基于半参数转移模型的复发事件与终止事件内积混合终点预测研究
Prediction Study on Inner Product Composite Endpoint of Recurrent and Terminal Events Based on Semiparametric Transition Models
摘要: 针对生物医学领域中复发事件与终止事件共存的删失数据建模难题,本文提出两类半参数模型:一是复发事件与终止事件内积混合终点的半参数混合模型,无需指定事件间相依关系,可根据事件严重程度赋予权重;二是带时变回归系数的半参数转移模型,刻画协变量对复合事件的动态影响。通过数值模拟验证模型估计的有效性,利用模拟的慢性心力衰竭和膀胱癌患者数据进行实证分析,并开展敏感性分析探究模型稳健性。结果表明,所提模型在估计精度和灵活性上优于传统Cox比例风险模型,可为医学治疗方案评估、患者生存状况预测提供科学依据。

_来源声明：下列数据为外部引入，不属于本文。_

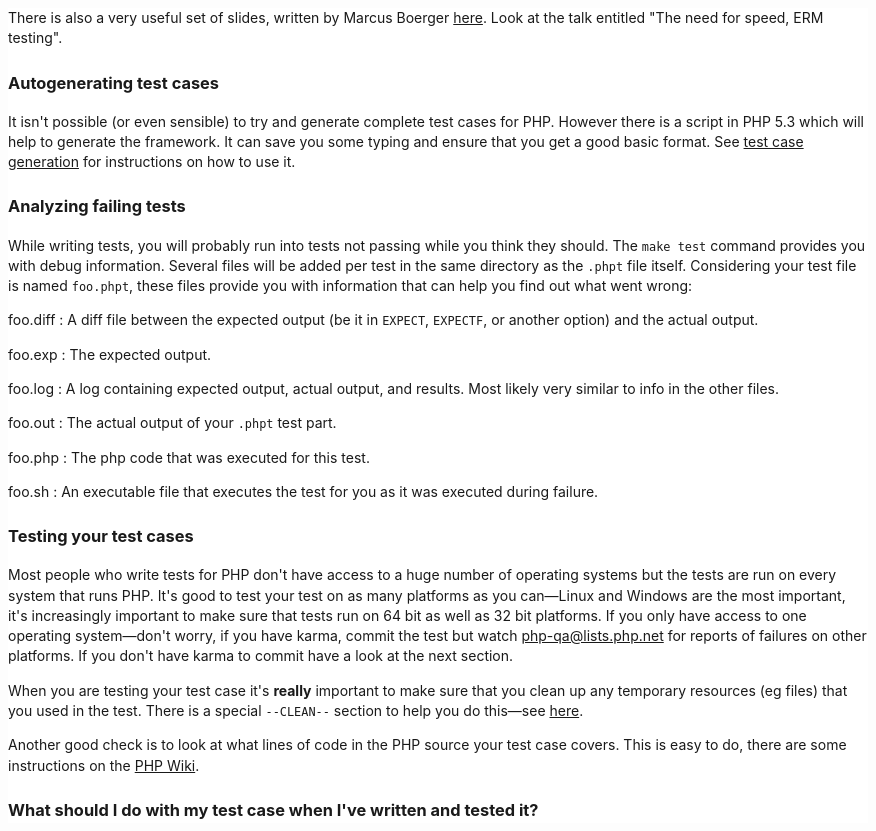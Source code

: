 There is also a very useful set of slides, written by Marcus Boerger [here](http://somabo.de/talks/). Look at the talk entitled "The need for speed, ERM testing".

### Autogenerating test cases

It isn't possible (or even sensible) to try and generate complete test cases for PHP. However there is a script in PHP 5.3 which will help to generate the framework. It can save you some typing and ensure that you get a good basic format. See [test case generation](https://qa.php.net/autogenerate.php) for instructions on how to use it.

### Analyzing failing tests

While writing tests, you will probably run into tests not passing while you think they should. The `make test` command provides you with debug information. Several files will be added per test in the same directory as the `.phpt` file itself. Considering your test file is named `foo.phpt`, these files provide you with information that can help you find out what went wrong:

foo.diff
: A diff file between the expected output (be it in `EXPECT`, `EXPECTF`, or another option) and the actual output.

foo.exp
: The expected output.

foo.log
: A log containing expected output, actual output, and results. Most likely very similar to info in the other files.

foo.out
: The actual output of your `.phpt` test part.

foo.php
: The php code that was executed for this test.

foo.sh
: An executable file that executes the test for you as it was executed during failure.

### Testing your test cases

Most people who write tests for PHP don't have access to a huge number of operating systems but the tests are run on every system that runs PHP. It's good to test your test on as many platforms as you can—Linux and Windows are the most important, it's increasingly important to make sure that tests run on 64 bit as well as 32 bit platforms. If you only have access to one operating system—don't worry, if you have karma, commit the test but watch <php-qa@lists.php.net> for reports of failures on other platforms. If you don't have karma to commit have a look at the next section.

When you are testing your test case it's **really** important to make sure that you clean up any temporary resources (eg files) that you used in the test. There is a special `--CLEAN--` section to help you do this—see [here](https://qa.php.net/write-test.php#clean).

Another good check is to look at what lines of code in the PHP source your test case covers. This is easy to do, there are some instructions on the [PHP Wiki](http://wiki.php.net/doc/articles/writing-tests).

### What should I do with my test case when I've written and tested it?
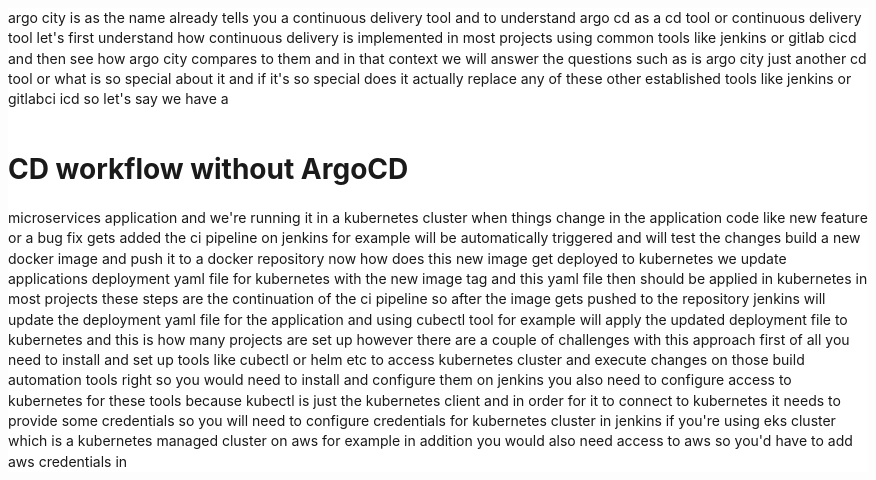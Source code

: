 argo city is as the name already tells
you a continuous delivery tool and to
understand argo cd as a cd tool or
continuous delivery tool let's first
understand how continuous delivery is
implemented in most projects using
common tools like jenkins or gitlab cicd
and then see how argo city compares to
them and in that context we will answer
the questions such as is argo city just
another cd tool or what is so special
about it and if it's so special does it
actually replace any of these other
established tools like jenkins or
gitlabci icd so let's say we have a



#   CD workflow without ArgoCD

microservices application and we're
running it in a kubernetes cluster when
things change in the application code
like new feature or a bug fix gets added
the ci pipeline on jenkins for example
will be automatically triggered and will
test the changes build a new docker
image and push it to a docker repository
now how does this new image get deployed
to kubernetes
we update applications deployment yaml
file for kubernetes with the new image
tag and this yaml file then should be
applied in kubernetes in most projects
these steps are the continuation of the
ci pipeline so after the image gets
pushed to the repository
jenkins
will update the deployment yaml file for
the application and using cubectl tool
for example will apply the updated
deployment file to kubernetes and this
is how many projects are set up however
there are a couple of challenges with
this approach first of all you need to
install and set up tools like cubectl or
helm etc to access kubernetes cluster
and execute changes
on those
build automation tools right so you
would need to install and configure them
on jenkins
you also need to configure access to
kubernetes for these tools because
kubectl is just the kubernetes client
and in order for it to connect to
kubernetes it needs to provide some
credentials so you will need to
configure credentials for kubernetes
cluster in jenkins if you're using eks
cluster which is a kubernetes managed
cluster on aws for example in addition
you would also need access to aws so
you'd have to add aws credentials in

Abstract: To address the challenge of modeling censored data with coexisting recurrent and terminal events in the biomedical field, this paper proposes two semiparametric models: First, a semiparametric mixture model with an inner product composite endpoint for recurrent and terminal events, which dispenses with the need to specify the dependence between events and allows weights to be assigned based on event severity. Second, a semiparametric transition model with time-varying regression coefficients, which characterizes the dynamic impact of covariates on composite events. The effectiveness of model estimation is verified via numerical simulations. Empirical analysis is conducted using simulated data from patients with chronic heart failure and bladder cancer, and sensitivity analysis is performed to explore the robustness of the models. The results indicate that the proposed models outperform the traditional Cox proportional hazards model in terms of estimation accuracy and flexibility, providing a scientific basis for the evaluation of medical treatment regimens and the prediction of patients’ survival status.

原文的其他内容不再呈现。